Genex argues that Washington has a fundamental public policy contrary to Wisconsin law-namely, that Washington courts may reform unreasonable restrictive covenants whereas Wisconsin adopts an "all-or-nothing" rule. Genex, however, does not point to any statute or explicit policy statement that declares Washington has a fundamental policy necessitating the reformation of unreasonable covenants. Instead, Genex recites an explanation of the test Washington courts apply to determine the reasonability of restrictive covenants. Wood v. May, 73 Wash.2d 307, 310 (1968) (en banc). Washington courts have exercised their equitable powers to reform some otherwise unenforceable covenants but this is more akin to a "general rule of contract law" than to a fundamental public policy. See Restatement (Second) Conflict of Laws § 187, cmt. g. Genex's suggestion that fairness and efficiency dictate that Verduzco's agreements be governed by Washington law is uncompelling and affords no justification allowing it to ignore its own explicit choice of law provision. Because application of Wisconsin law would not be contrary to a fundamental policy of Washington, Wisconsin law applies to Verduzco's agreement.

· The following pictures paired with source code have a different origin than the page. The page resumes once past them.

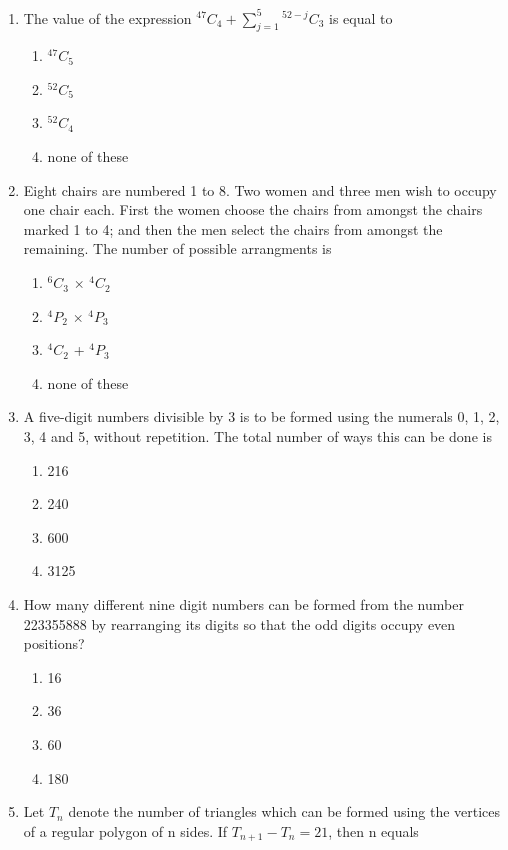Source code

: \documentclass[journal,12pt,twocolumn]{IEEEtran}
\newcommand*{\Perm}[2]{{}^{#1}\!P_{#2}}%
\newcommand*{\Comb}[2]{{}^{#1}C_{#2}}%
\begin{document}
\begin{enumerate}
\begin{enumerate}
\end{enumerate}
\item The value of the expression $\Comb{47}{4}+\sum_{j=1}^{5} \Comb{52-j}{3}$ is equal to
\begin{enumerate}
\item $\Comb{47}{5}$
\item $\Comb{52}{5}$
\item $\Comb{52}{4}$
\item none of these\\
\end{enumerate} 
\item Eight chairs are numbered 1 to 8. Two women and three men wish to occupy one chair each. First the women choose the chairs from amongst the chairs marked 1 to 4; and then the men select the chairs from amongst the remaining. The number of possible arrangments is
\begin{enumerate}
\item $\Comb{6}{3}$ $\times$ $\Comb{4}{2}$
\item $\Perm{4}{2}$ $\times$ $\Perm{4}{3}$
\item $\Comb{4}{2}$ + $\Perm{4}{3}$
\item none of these\\
\end{enumerate}
\item A five-digit numbers divisible by 3 is to be formed using the numerals 0, 1, 2, 3, 4 and 5, without repetition. The total number of ways this can be done is
\begin{enumerate}
\item 216
\item 240
\item 600
\item 3125\\
\end{enumerate}
\item How many different nine digit numbers can be formed from the number 223355888 by rearranging its digits so that the odd digits occupy even positions?
\begin{enumerate}
\item 16
\item 36
\item 60
\item 180\\
\end{enumerate}
\item Let $T_n$ denote the number of triangles which can be formed using the vertices of a regular polygon of n sides. If $T_{n+1}-T_n = 21$, then n equals

\end{enumerate}
\end{document}
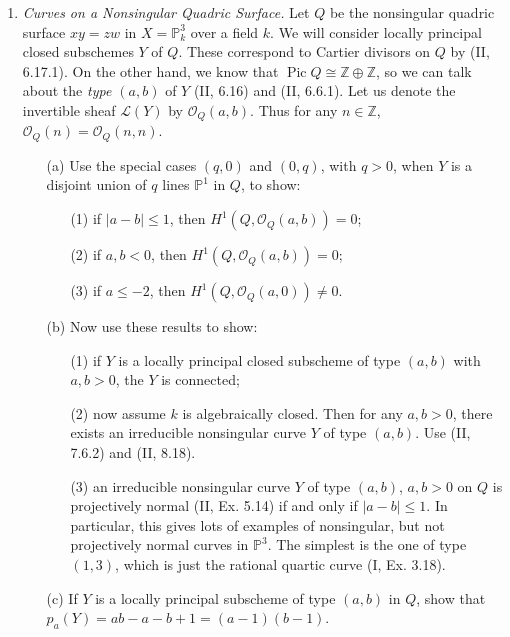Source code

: \documentclass{article}
\newcommand{\fO}{\mathscr{O}}
\newcommand{\fL}{\mathscr{L}}
\newcommand{\PP}{\mathbb{P}}
\newcommand{\Z}{\mathbb{Z}}
\DeclareMathOperator{\pic}{Pic}
\begin{document}
\begin{enumerate} [label=\textbf{\arabic*.}, leftmargin=0em]
\item \textit{Curves on a Nonsingular Quadric Surface.} Let $Q$ be the nonsingular quadric surface $xy = zw$ in $X = \PP_k^3$ over a field $k$. We will consider locally principal closed subschemes $Y$ of $Q$. These correspond to Cartier divisors on $Q$ by (II, 6.17.1). On the other hand, we know that $\pic{Q} \cong \Z \oplus \Z$, so we can talk about the \textit{type $(a, b)$} of $Y$ (II, 6.16) and (II, 6.6.1). Let us denote the invertible sheaf $\fL(Y)$ by $\fO_Q(a, b)$. Thus for any $n \in \Z$, $\fO_Q(n) = \fO_Q(n, n)$.
\begin{itemize}
  \item[(a)] Use the special cases $(q, 0)$ and $(0, q)$, with $q > 0$, when $Y$ is a disjoint union of $q$ lines $\PP^1$ in $Q$, to show:
  \begin{itemize}
    \item[(1)] if $|a - b| \leq 1$, then $H^1(Q, \fO_Q(a, b)) = 0$;
    \item[(2)] if $a, b < 0$, then $H^1(Q, \fO_Q(a, b)) = 0$;
    \item[(3)] if $a \leq -2$, then $H^1(Q, \fO_Q(a, 0)) \neq 0$.
  \end{itemize}
  \item[(b)] Now use these results to show:
  \begin{itemize}
    \item[(1)] if $Y$ is a locally principal closed subscheme of type $(a, b)$ with $a, b > 0$, the $Y$ is connected;
    \item[(2)] now assume $k$ is algebraically closed. Then for any $a, b > 0$, there exists an irreducible nonsingular curve $Y$ of type $(a, b)$. Use (II, 7.6.2) and (II, 8.18).
    \item[(3)] an irreducible nonsingular curve $Y$ of type $(a, b)$, $a, b > 0$ on $Q$ is projectively normal (II, Ex. 5.14) if and only if $|a - b| \leq 1$. In particular, this gives lots of examples of nonsingular, but not projectively normal curves in $\PP^3$. The simplest is the one of type $(1, 3)$, which is just the rational quartic curve (I, Ex. 3.18).
  \end{itemize}
  \item[(c)] If $Y$ is a locally principal subscheme of type $(a, b)$ in $Q$, show that $p_a(Y) = ab - a - b + 1 = (a - 1)(b - 1)$.
\end{itemize}


\end{enumerate}
\end{document}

Verduzco's agreement contains two separate restrictive covenants: a noncompete covenant, and an employee non-solicitation covenant. In relevant part the covenants state:
1.1 Employee... shall not, during the term of his/her employment... for a period of 18 months thereafter, directly or indirectly... (b) induce or attempt to induce any employee of the Company to terminate his/her employment relationship with the Company... or induce or attempt to induce any employee of the Company to breach any agreement with the Company...

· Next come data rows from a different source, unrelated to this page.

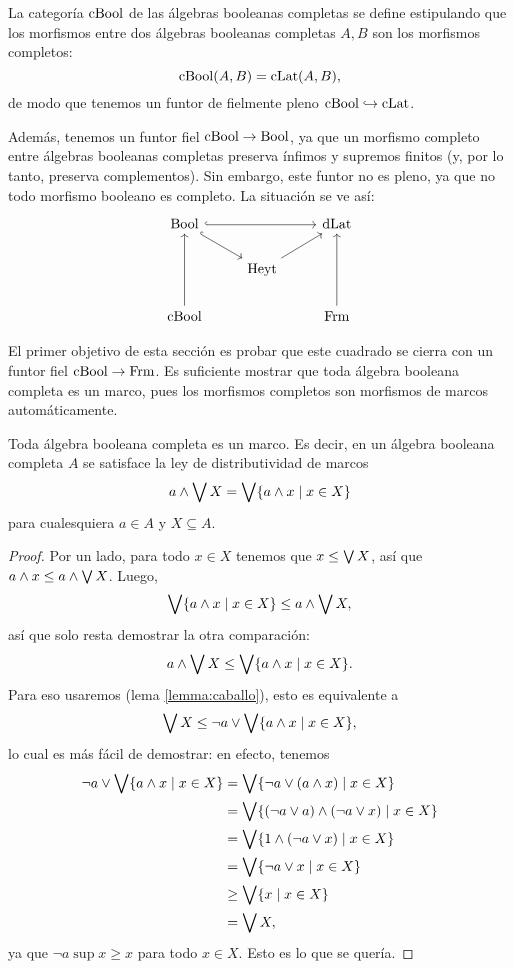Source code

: 
La categoría $\mathrm{cBool}$ de las álgebras booleanas completas se define
estipulando que los morfismos entre dos álgebras booleanas
completas $A,B$ son los morfismos completos:
\[
  \mathrm{cBool}(A,B)=\mathrm{cLat}(A,B)
,\]
de modo que tenemos un funtor de fielmente pleno
$\mathrm{cBool}\hookrightarrow\mathrm{cLat}$.

Además, tenemos un funtor fiel $\mathrm{cBool}\to\mathrm{Bool}$, ya que un morfismo
completo entre álgebras booleanas completas preserva ínfimos y
supremos finitos (y, por lo tanto, preserva complementos).
Sin embargo, este funtor no es pleno, ya que no todo morfismo booleano
es completo.
La situación se ve así:
\begin{equation}\label{diag:cuadrado-incompleto}
\begin{tikzcd}
  \Bool \ar[dr,hook] \ar[rr,hook] &               & \DLat \\
                                  & \Heyt \ar[ur]         \\
  \CBA \ar[uu] &           & \Frm \ar[uu]
\end{tikzcd}
\end{equation}

El primer objetivo de esta sección es probar que este cuadrado se
cierra con un funtor fiel $\mathrm{cBool}\to\mathrm{Frm}$.
Es suficiente mostrar que toda álgebra booleana completa es un marco,
pues los morfismos completos son morfismos de marcos automáticamente.

\begin{lemma}
    Toda álgebra booleana completa es un marco.
    Es decir, en un álgebra booleana completa $A$ se satisface la
    ley de distributividad de marcos
    \[
        a\wedge\bigvee X = \bigvee\{a\wedge x\mid x\in X\}
    \]
    para cualesquiera $a\in A$ y $X\subseteq A$.
\end{lemma}
\begin{proof}
    Por un lado, para todo $x\in X$ tenemos que $x\leq\bigvee X$, así que
    $a\wedge x\leq a\wedge\bigvee X$.
    Luego,
    \[
        \bigvee\{a\wedge x\mid x\in X\} \leq a\wedge\bigvee X
    ,\]
    así que solo resta demostrar la otra comparación:
    \[
        a\wedge\bigvee X \leq \bigvee\{a\wedge x\mid x\in X\}
    .\]
    Para eso usaremos (lema \ref{lemma:caballo}),
    esto es equivalente a
    \[
        \bigvee X \leq \neg a\vee \bigvee\{a\wedge x\mid x\in X\}
    ,\]
    lo cual es más fácil de demostrar: en efecto, tenemos
    \begin{align*}
        \neg a\vee\bigvee\{a\wedge x\mid x\in X\}
        &= \bigvee\{\neg a \vee(a\wedge x) \mid x\in X\} \\
        &= \bigvee\{(\neg a\vee a)\wedge(\neg a\vee x) \mid x\in X\} \\
        &= \bigvee\{1\wedge(\neg a\vee x) \mid x\in X\} \\
        &= \bigvee\{\neg a\vee x \mid x\in X\} \\
        &\geq \bigvee\{x \mid x\in X\} \\
        &= \bigvee X,
    \end{align*}
    ya que $\neg a\sup x\geq x$ para todo $x\in X$.
    Esto es lo que se quería.
\end{proof}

3. Restricted Competition During the term of Employee's employment... and for 18 months following the date of termination... Employee will not attempt to divert any Company business by soliciting, contacting or communicating with "Employee Customers." This provision shall apply regardless of the reason for termination... "Employee Customer" shall mean any customer having had a "discussion" with Employee concerning the possibility of doing new or more business with the Company during the eighteen (18) months preceding Employee's termination of employment. "Discussion" shall refer to contact between Employee and a customer by either (a) direct contact with Employee in telephone conversations, in correspondence or e-mail correspondence, or face-to-face meetings.

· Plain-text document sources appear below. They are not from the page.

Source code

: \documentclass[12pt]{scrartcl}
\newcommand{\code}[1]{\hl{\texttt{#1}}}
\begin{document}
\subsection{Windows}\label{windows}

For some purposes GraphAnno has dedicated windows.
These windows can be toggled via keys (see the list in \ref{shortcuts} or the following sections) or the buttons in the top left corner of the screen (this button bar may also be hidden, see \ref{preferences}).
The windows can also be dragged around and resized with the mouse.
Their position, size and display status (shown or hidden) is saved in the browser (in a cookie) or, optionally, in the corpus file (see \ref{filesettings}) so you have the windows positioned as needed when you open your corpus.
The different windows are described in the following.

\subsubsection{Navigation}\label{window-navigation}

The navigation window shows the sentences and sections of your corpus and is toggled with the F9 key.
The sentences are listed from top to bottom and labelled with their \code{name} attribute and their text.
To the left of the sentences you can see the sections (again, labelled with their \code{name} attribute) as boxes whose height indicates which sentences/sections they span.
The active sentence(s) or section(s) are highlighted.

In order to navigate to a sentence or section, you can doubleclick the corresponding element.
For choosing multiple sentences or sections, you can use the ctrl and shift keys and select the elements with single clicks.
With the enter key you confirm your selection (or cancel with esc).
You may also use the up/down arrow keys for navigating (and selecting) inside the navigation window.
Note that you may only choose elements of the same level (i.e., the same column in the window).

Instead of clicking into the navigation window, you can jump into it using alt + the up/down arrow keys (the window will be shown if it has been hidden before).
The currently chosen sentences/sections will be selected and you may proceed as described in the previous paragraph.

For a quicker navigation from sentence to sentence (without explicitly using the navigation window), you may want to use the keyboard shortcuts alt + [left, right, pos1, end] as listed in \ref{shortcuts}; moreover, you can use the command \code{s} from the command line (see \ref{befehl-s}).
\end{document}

Verduzco's non-compete covenant prohibits him from soliciting or contacting any dairy farm which he had sought either new or increased business from in the last eighteen months. These "employee customers" would include any farms which Verduzco may have sought business from but which refused to do business with Genex for any reason. Such a non-compete agreement is unenforceable under Wisconsin law. Prohibiting an employee from soliciting any customer the employee has tried but failed to do business with for the formeremployer is a violation of Wis.Stat. § 103.465. JT Packard & Assocs., Inc. v. Smith, 429 F.Supp.2d 1052, 1056 (W.D.Wis. 2005). Therefore, Verduzco's noncompetition covenant is unenforceable as a matter of law.
Verduzco's employee non-solicitation agreement prohibits him from "induc[ing] or attempt[ing] to induce any employee of the Company to terminate his/her employment relationship with the Company... or induc[ing] or attempt[ing] to induce any employee of the Company to breach any agreement with the Company." Genex does not present any developed arguments as to the validity of the employee non-solicitation agreement under either Wisconsin or Washington law.
In Heyde Cos., Inc., v. Dove Healthcare, LLC, the Supreme Court of Wisconsin found a "no-hire" provision between two companies invalid under Wis.Stat. § 103.465 as a "harsh and oppressive" restriction on the rights of an employee. 258 Wis.2d 28, 41 (2002). That Court stated that "[a]n employer cannot indirectly [through no-hire agreements with other employers] restrict employees in a way that it cannot do directly under § 103.465." Id. Although one federal district court hearing a motion to dismiss did not recognize that Heyde applied to an employee's employee non-solicit clause, it is clear from its language that the Court presumed such a restriction was invalid. Compare id., with Share Corp. v. Momar Inc., 2011 WL 284273 *5 (E.D.Wis. 2011). Accordingly, Verduzco's employee non-solicitation clause is unenforceable as a matter of law.
As written, Verduzco's non-compete covenant and his employee non-solicit covenant are invalid under Wisconsin law. Because Wis.Stat. § 103.465 provides for an "all-or-nothing" reading of restrictive covenants, neither of Verduzco's restraints can be enforced in any manner.
b. Senn's Restrictive Covenant
Senn's Technician Agreement contains a choice of law provision selecting New York law as governing the agreement. The parties, however, agree there is no conflict between Washington and New York law and agree that Washington law applies to Senn's agreement.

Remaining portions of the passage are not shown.